= Beginning of Section =

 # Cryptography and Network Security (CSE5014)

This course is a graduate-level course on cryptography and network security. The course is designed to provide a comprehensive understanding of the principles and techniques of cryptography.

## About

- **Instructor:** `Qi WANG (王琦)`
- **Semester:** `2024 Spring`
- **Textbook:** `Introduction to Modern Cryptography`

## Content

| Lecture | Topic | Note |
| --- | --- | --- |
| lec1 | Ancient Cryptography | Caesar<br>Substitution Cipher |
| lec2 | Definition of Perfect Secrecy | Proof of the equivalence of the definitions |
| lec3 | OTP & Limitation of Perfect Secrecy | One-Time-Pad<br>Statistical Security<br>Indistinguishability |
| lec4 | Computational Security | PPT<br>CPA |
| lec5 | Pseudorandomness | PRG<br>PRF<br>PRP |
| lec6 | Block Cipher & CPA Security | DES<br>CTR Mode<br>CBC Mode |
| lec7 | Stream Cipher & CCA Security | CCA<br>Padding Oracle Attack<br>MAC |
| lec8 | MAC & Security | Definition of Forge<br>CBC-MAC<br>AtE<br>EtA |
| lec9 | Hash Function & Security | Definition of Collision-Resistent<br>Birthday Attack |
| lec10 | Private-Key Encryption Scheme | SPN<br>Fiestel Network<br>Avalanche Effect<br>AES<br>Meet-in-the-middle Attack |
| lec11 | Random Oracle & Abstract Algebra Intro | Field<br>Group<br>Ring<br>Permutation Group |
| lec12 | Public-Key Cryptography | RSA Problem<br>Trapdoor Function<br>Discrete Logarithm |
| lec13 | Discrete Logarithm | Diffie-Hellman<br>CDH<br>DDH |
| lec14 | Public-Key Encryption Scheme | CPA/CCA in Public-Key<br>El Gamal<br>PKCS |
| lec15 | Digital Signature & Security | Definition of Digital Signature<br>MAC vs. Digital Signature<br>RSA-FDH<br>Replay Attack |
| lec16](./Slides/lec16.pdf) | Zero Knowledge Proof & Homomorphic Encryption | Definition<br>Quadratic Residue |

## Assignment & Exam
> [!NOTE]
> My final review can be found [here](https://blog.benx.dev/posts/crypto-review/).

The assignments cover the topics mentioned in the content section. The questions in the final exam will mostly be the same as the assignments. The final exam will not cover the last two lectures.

= End of Section =

## Work task
An exact, complete copy of the data is the only acceptable answer.

## Exercise output
 # Cryptography and Network Security (CSE5014)

This course is a graduate-level course on cryptography and network security. The course is designed to provide a comprehensive understanding of the principles and techniques of cryptography.

## About

- **Instructor:** `Qi WANG (王琦)`
- **Semester:** `2024 Spring`
- **Textbook:** `Introduction to Modern Cryptography`

## Content

| Lecture | Topic | Note |
| --- | --- | --- |
| lec1 | Ancient Cryptography | Caesar<br>Substitution Cipher |
| lec2 | Definition of Perfect Secrecy | Proof of the equivalence of the definitions |
| lec3 | OTP & Limitation of Perfect Secrecy | One-Time-Pad<br>Statistical Security<br>Indistinguishability |
| lec4 | Computational Security | PPT<br>CPA |
| lec5 | Pseudorandomness | PRG<br>PRF<br>PRP |
| lec6 | Block Cipher & CPA Security | DES<br>CTR Mode<br>CBC Mode |
| lec7 | Stream Cipher & CCA Security | CCA<br>Padding Oracle Attack<br>MAC |
| lec8 | MAC & Security | Definition of Forge<br>CBC-MAC<br>AtE<br>EtA |
| lec9 | Hash Function & Security | Definition of Collision-Resistent<br>Birthday Attack |
| lec10 | Private-Key Encryption Scheme | SPN<br>Fiestel Network<br>Avalanche Effect<br>AES<br>Meet-in-the-middle Attack |
| lec11 | Random Oracle & Abstract Algebra Intro | Field<br>Group<br>Ring<br>Permutation Group |
| lec12 | Public-Key Cryptography | RSA Problem<br>Trapdoor Function<br>Discrete Logarithm |
| lec13 | Discrete Logarithm | Diffie-Hellman<br>CDH<br>DDH |
| lec14 | Public-Key Encryption Scheme | CPA/CCA in Public-Key<br>El Gamal<br>PKCS |
| lec15 | Digital Signature & Security | Definition of Digital Signature<br>MAC vs. Digital Signature<br>RSA-FDH<br>Replay Attack |
| lec16](./Slides/lec16.pdf) | Zero Knowledge Proof & Homomorphic Encryption | Definition<br>Quadratic Residue |

## Assignment & Exam
> [!NOTE]
> My final review can be found [here](https://blog.benx.dev/posts/crypto-review/).

The assignments cover the topics mentioned in the content section. The questions in the final exam will mostly be the same as the assignments. The final exam will not cover the last two lectures.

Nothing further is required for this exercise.